Description: Background: The prognosis of APL has improved markedly with the use of All-Trans-Retinoic Acid (ATRA), but many patients in developing countries are in the high-risk group at presentation and because of inadequate infrastructure die during aggressive induction therapy due to either sepsis or bleeding and/or ATRA syndrome. There is growing appreciation of pivotal role of angiogenesis in APL (Blood2001; 97: 3919). The objective of our study was to evaluate the efficacy of low-dose oral metronomic CT during induction and maintenance therapy along with ATRA in APL. Materials and Methods: From 2003, 23 patients (ages 1 yr to 43 yrs; median 24 yrs; 13 females, 10 males; median WBC count 5.09 X 109/L, range 0.5 to 113 X 109 /L; 7 low risk, 7 intermediate risk & 9 high risk) with APL who could not go for standard CT were included. ATRA 45 mg/m2/d was given for 90 days. Oral CT was given with Prednisolone 40 mg/m2/d, Etoposide 50 mg/m2/d and 6-TG 40 mg/m2/d (PET) for 21 days as induction therapy with ATRA. Consolidation was with 3 cycles of single agent Daunorubicin at 45 mg/m2/d on d 1, 2, 3 every 21 days. This was followed by 6 cycles of oral ET/PET. ATRA was continued for 15 days every 3 months for total of 18 months.
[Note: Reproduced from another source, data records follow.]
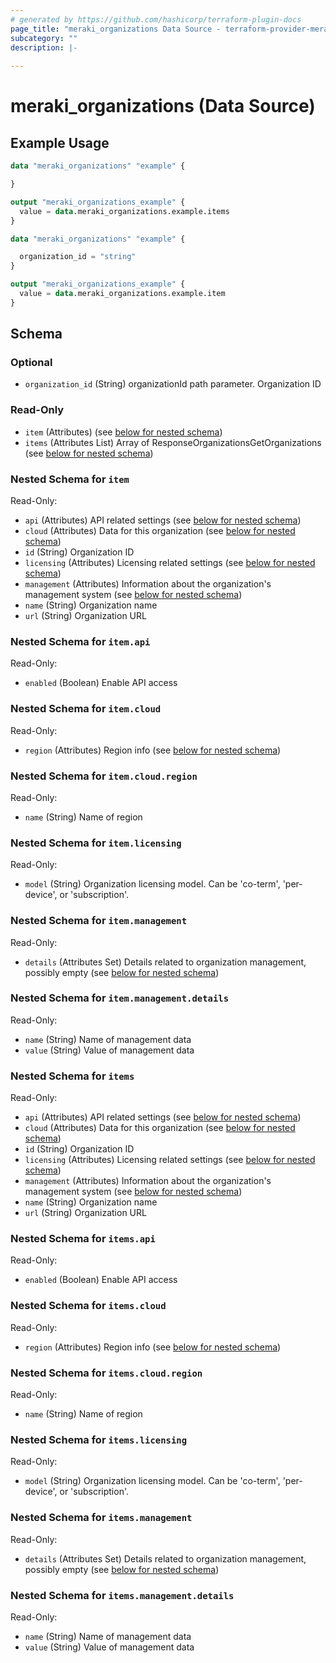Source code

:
 ```yaml
---
# generated by https://github.com/hashicorp/terraform-plugin-docs
page_title: "meraki_organizations Data Source - terraform-provider-meraki"
subcategory: ""
description: |-
  
---
```


# meraki_organizations (Data Source)



## Example Usage

```terraform
data "meraki_organizations" "example" {

}

output "meraki_organizations_example" {
  value = data.meraki_organizations.example.items
}

data "meraki_organizations" "example" {

  organization_id = "string"
}

output "meraki_organizations_example" {
  value = data.meraki_organizations.example.item
}
```

<!-- schema generated by tfplugindocs -->
## Schema

### Optional

- `organization_id` (String) organizationId path parameter. Organization ID

### Read-Only

- `item` (Attributes) (see [below for nested schema](#nestedatt--item))
- `items` (Attributes List) Array of ResponseOrganizationsGetOrganizations (see [below for nested schema](#nestedatt--items))

<a id="nestedatt--item"></a>
### Nested Schema for `item`

Read-Only:

- `api` (Attributes) API related settings (see [below for nested schema](#nestedatt--item--api))
- `cloud` (Attributes) Data for this organization (see [below for nested schema](#nestedatt--item--cloud))
- `id` (String) Organization ID
- `licensing` (Attributes) Licensing related settings (see [below for nested schema](#nestedatt--item--licensing))
- `management` (Attributes) Information about the organization's management system (see [below for nested schema](#nestedatt--item--management))
- `name` (String) Organization name
- `url` (String) Organization URL

<a id="nestedatt--item--api"></a>
### Nested Schema for `item.api`

Read-Only:

- `enabled` (Boolean) Enable API access


<a id="nestedatt--item--cloud"></a>
### Nested Schema for `item.cloud`

Read-Only:

- `region` (Attributes) Region info (see [below for nested schema](#nestedatt--item--cloud--region))

<a id="nestedatt--item--cloud--region"></a>
### Nested Schema for `item.cloud.region`

Read-Only:

- `name` (String) Name of region



<a id="nestedatt--item--licensing"></a>
### Nested Schema for `item.licensing`

Read-Only:

- `model` (String) Organization licensing model. Can be 'co-term', 'per-device', or 'subscription'.


<a id="nestedatt--item--management"></a>
### Nested Schema for `item.management`

Read-Only:

- `details` (Attributes Set) Details related to organization management, possibly empty (see [below for nested schema](#nestedatt--item--management--details))

<a id="nestedatt--item--management--details"></a>
### Nested Schema for `item.management.details`

Read-Only:

- `name` (String) Name of management data
- `value` (String) Value of management data




<a id="nestedatt--items"></a>
### Nested Schema for `items`

Read-Only:

- `api` (Attributes) API related settings (see [below for nested schema](#nestedatt--items--api))
- `cloud` (Attributes) Data for this organization (see [below for nested schema](#nestedatt--items--cloud))
- `id` (String) Organization ID
- `licensing` (Attributes) Licensing related settings (see [below for nested schema](#nestedatt--items--licensing))
- `management` (Attributes) Information about the organization's management system (see [below for nested schema](#nestedatt--items--management))
- `name` (String) Organization name
- `url` (String) Organization URL

<a id="nestedatt--items--api"></a>
### Nested Schema for `items.api`

Read-Only:

- `enabled` (Boolean) Enable API access


<a id="nestedatt--items--cloud"></a>
### Nested Schema for `items.cloud`

Read-Only:

- `region` (Attributes) Region info (see [below for nested schema](#nestedatt--items--cloud--region))

<a id="nestedatt--items--cloud--region"></a>
### Nested Schema for `items.cloud.region`

Read-Only:

- `name` (String) Name of region



<a id="nestedatt--items--licensing"></a>
### Nested Schema for `items.licensing`

Read-Only:

- `model` (String) Organization licensing model. Can be 'co-term', 'per-device', or 'subscription'.


<a id="nestedatt--items--management"></a>
### Nested Schema for `items.management`

Read-Only:

- `details` (Attributes Set) Details related to organization management, possibly empty (see [below for nested schema](#nestedatt--items--management--details))

<a id="nestedatt--items--management--details"></a>
### Nested Schema for `items.management.details`

Read-Only:

- `name` (String) Name of management data
- `value` (String) Value of management data
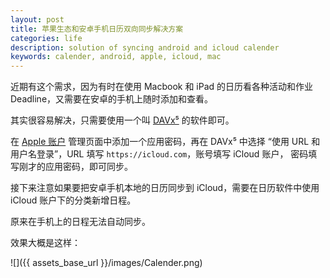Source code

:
 ```yaml
---
layout: post
title: 苹果生态和安卓手机日历双向同步解决方案
categories: life
description: solution of syncing android and icloud calender
keywords: calender, android, apple, icloud, mac
---
```


近期有这个需求，因为有时在使用 Macbook 和 iPad 的日历看各种活动和作业 Deadline，又需要在安卓的手机上随时添加和查看。

其实很容易解决，只需要使用一个叫 [DAVx⁵](https://www.davx5.com/) 的软件即可。

在 [Apple 账户](https://account.apple.com/) 管理页面中添加一个应用密码，再在 DAVx⁵ 中选择 “使用 URL 和用户名登录”，URL 填写 `https://icloud.com`，账号填写 iCloud 账户， 密码填写刚才的应用密码，即可同步。

接下来注意如果要把安卓手机本地的日历同步到 iCloud，需要在日历软件中使用 iCloud 账户下的分类新增日程。

原来在手机上的日程无法自动同步。

效果大概是这样：

![]({{ assets_base_url }}/images/Calender.png)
Results: The protocol was well tolerated on out-patient basis and after the initial admission at presentation, only 6 patients required readmission. Complete morphological, cytogenetic and molecular remission was achieved in 21 patients (91.3%) at a median of 40 days. There were 2 septic deaths during induction; only 1 patient developed ATRA-syndrome once started on PET. There was 1 remission death because of disseminated chickenpox and 1 patient had CNS relapse. Projected Event Free Survival (EFS) and Overall Survival (OAS) at 24 months is 73% and 84% respectively which is significantly better than our previous results (Am J Hematol1999; 60:87). Interestingly the CR rate and OAS for the 9 high risk patients is 100% so far. Conclusions: There is a valuable role of single hospital trials in exploring innovative therapies in APL. This pilot study contributes to discussion of 4 more debated issues (1) Is there a role for Ara-C in the treatment of APL. (2) How can one improve the therapy in high risk patients without increasing toxicity, (3) What is the ideal duration of maintenance therapy, and (4) What is the ideal therapy for elderly patients and for those who are known to have appreciable mortality from aggressive chemotherapy.